All of the entries must be output exactly as they are.

****************************************

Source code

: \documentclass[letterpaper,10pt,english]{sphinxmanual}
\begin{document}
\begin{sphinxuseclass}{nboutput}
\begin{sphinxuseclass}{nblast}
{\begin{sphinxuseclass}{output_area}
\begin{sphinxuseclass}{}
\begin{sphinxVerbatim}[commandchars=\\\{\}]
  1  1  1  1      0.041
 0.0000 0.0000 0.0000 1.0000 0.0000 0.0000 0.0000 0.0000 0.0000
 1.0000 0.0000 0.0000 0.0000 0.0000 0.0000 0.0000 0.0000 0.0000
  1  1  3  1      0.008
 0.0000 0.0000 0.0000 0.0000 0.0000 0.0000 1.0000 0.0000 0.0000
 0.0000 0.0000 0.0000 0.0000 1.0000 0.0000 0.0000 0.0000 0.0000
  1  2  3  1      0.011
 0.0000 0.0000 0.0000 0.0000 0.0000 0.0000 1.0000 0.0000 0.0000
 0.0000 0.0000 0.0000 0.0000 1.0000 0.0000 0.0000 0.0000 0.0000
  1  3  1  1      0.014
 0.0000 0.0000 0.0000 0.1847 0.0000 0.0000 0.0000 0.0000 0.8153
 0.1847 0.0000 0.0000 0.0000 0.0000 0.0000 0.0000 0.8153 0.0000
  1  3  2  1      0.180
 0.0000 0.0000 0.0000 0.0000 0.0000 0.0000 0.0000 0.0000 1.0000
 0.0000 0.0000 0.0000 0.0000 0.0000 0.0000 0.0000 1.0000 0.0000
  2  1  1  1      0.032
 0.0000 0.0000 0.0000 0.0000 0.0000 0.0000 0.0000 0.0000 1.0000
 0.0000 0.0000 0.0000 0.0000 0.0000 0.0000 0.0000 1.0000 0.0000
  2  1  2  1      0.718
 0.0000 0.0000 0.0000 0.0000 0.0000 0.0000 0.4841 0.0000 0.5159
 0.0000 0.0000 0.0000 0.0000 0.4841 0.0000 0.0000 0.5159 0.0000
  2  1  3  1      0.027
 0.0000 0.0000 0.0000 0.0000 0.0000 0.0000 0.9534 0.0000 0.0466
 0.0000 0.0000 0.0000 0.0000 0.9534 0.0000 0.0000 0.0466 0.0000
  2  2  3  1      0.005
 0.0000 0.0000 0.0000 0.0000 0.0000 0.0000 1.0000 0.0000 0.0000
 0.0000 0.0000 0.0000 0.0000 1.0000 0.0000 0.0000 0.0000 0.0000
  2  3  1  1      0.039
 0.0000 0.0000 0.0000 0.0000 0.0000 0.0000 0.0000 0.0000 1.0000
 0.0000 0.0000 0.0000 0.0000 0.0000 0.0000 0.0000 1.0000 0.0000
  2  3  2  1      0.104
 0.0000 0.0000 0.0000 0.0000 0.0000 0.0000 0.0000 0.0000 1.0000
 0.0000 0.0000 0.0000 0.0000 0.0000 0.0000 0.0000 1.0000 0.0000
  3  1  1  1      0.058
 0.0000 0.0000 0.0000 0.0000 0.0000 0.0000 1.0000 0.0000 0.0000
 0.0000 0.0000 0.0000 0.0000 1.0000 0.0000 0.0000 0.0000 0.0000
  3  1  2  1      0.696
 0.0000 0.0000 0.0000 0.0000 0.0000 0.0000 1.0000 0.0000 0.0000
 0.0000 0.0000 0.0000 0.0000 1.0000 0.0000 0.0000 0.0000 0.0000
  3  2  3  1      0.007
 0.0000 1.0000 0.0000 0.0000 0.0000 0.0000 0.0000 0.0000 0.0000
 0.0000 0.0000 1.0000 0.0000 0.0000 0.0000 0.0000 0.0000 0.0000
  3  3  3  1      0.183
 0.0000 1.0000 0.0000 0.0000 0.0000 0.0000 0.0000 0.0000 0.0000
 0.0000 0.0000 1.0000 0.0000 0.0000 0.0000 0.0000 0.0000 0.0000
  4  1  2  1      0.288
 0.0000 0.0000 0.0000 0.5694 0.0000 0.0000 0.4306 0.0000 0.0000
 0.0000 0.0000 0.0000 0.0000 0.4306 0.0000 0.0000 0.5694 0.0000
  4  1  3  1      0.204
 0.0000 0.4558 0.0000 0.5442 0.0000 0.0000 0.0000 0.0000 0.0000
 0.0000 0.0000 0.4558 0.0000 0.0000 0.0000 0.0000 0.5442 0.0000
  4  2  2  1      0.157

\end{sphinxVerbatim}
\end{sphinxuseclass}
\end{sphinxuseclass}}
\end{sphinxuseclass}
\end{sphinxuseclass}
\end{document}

****************************************

* The answer
Source code

: \documentclass[letterpaper,10pt,english]{sphinxmanual}
\begin{document}
\begin{sphinxuseclass}{nboutput}
\begin{sphinxuseclass}{nblast}
{\begin{sphinxuseclass}{output_area}
\begin{sphinxuseclass}{}
\begin{sphinxVerbatim}[commandchars=\\\{\}]
  1  1  1  1      0.041
 0.0000 0.0000 0.0000 1.0000 0.0000 0.0000 0.0000 0.0000 0.0000
 1.0000 0.0000 0.0000 0.0000 0.0000 0.0000 0.0000 0.0000 0.0000
  1  1  3  1      0.008
 0.0000 0.0000 0.0000 0.0000 0.0000 0.0000 1.0000 0.0000 0.0000
 0.0000 0.0000 0.0000 0.0000 1.0000 0.0000 0.0000 0.0000 0.0000
  1  2  3  1      0.011
 0.0000 0.0000 0.0000 0.0000 0.0000 0.0000 1.0000 0.0000 0.0000
 0.0000 0.0000 0.0000 0.0000 1.0000 0.0000 0.0000 0.0000 0.0000
  1  3  1  1      0.014
 0.0000 0.0000 0.0000 0.1847 0.0000 0.0000 0.0000 0.0000 0.8153
 0.1847 0.0000 0.0000 0.0000 0.0000 0.0000 0.0000 0.8153 0.0000
  1  3  2  1      0.180
 0.0000 0.0000 0.0000 0.0000 0.0000 0.0000 0.0000 0.0000 1.0000
 0.0000 0.0000 0.0000 0.0000 0.0000 0.0000 0.0000 1.0000 0.0000
  2  1  1  1      0.032
 0.0000 0.0000 0.0000 0.0000 0.0000 0.0000 0.0000 0.0000 1.0000
 0.0000 0.0000 0.0000 0.0000 0.0000 0.0000 0.0000 1.0000 0.0000
  2  1  2  1      0.718
 0.0000 0.0000 0.0000 0.0000 0.0000 0.0000 0.4841 0.0000 0.5159
 0.0000 0.0000 0.0000 0.0000 0.4841 0.0000 0.0000 0.5159 0.0000
  2  1  3  1      0.027
 0.0000 0.0000 0.0000 0.0000 0.0000 0.0000 0.9534 0.0000 0.0466
 0.0000 0.0000 0.0000 0.0000 0.9534 0.0000 0.0000 0.0466 0.0000
  2  2  3  1      0.005
 0.0000 0.0000 0.0000 0.0000 0.0000 0.0000 1.0000 0.0000 0.0000
 0.0000 0.0000 0.0000 0.0000 1.0000 0.0000 0.0000 0.0000 0.0000
  2  3  1  1      0.039
 0.0000 0.0000 0.0000 0.0000 0.0000 0.0000 0.0000 0.0000 1.0000
 0.0000 0.0000 0.0000 0.0000 0.0000 0.0000 0.0000 1.0000 0.0000
  2  3  2  1      0.104
 0.0000 0.0000 0.0000 0.0000 0.0000 0.0000 0.0000 0.0000 1.0000
 0.0000 0.0000 0.0000 0.0000 0.0000 0.0000 0.0000 1.0000 0.0000
  3  1  1  1      0.058
 0.0000 0.0000 0.0000 0.0000 0.0000 0.0000 1.0000 0.0000 0.0000
 0.0000 0.0000 0.0000 0.0000 1.0000 0.0000 0.0000 0.0000 0.0000
  3  1  2  1      0.696
 0.0000 0.0000 0.0000 0.0000 0.0000 0.0000 1.0000 0.0000 0.0000
 0.0000 0.0000 0.0000 0.0000 1.0000 0.0000 0.0000 0.0000 0.0000
  3  2  3  1      0.007
 0.0000 1.0000 0.0000 0.0000 0.0000 0.0000 0.0000 0.0000 0.0000
 0.0000 0.0000 1.0000 0.0000 0.0000 0.0000 0.0000 0.0000 0.0000
  3  3  3  1      0.183
 0.0000 1.0000 0.0000 0.0000 0.0000 0.0000 0.0000 0.0000 0.0000
 0.0000 0.0000 1.0000 0.0000 0.0000 0.0000 0.0000 0.0000 0.0000
  4  1  2  1      0.288
 0.0000 0.0000 0.0000 0.5694 0.0000 0.0000 0.4306 0.0000 0.0000
 0.0000 0.0000 0.0000 0.0000 0.4306 0.0000 0.0000 0.5694 0.0000
  4  1  3  1      0.204
 0.0000 0.4558 0.0000 0.5442 0.0000 0.0000 0.0000 0.0000 0.0000
 0.0000 0.0000 0.4558 0.0000 0.0000 0.0000 0.0000 0.5442 0.0000
  4  2  2  1      0.157

\end{sphinxVerbatim}
\end{sphinxuseclass}
\end{sphinxuseclass}}
\end{sphinxuseclass}
\end{sphinxuseclass}
\end{document}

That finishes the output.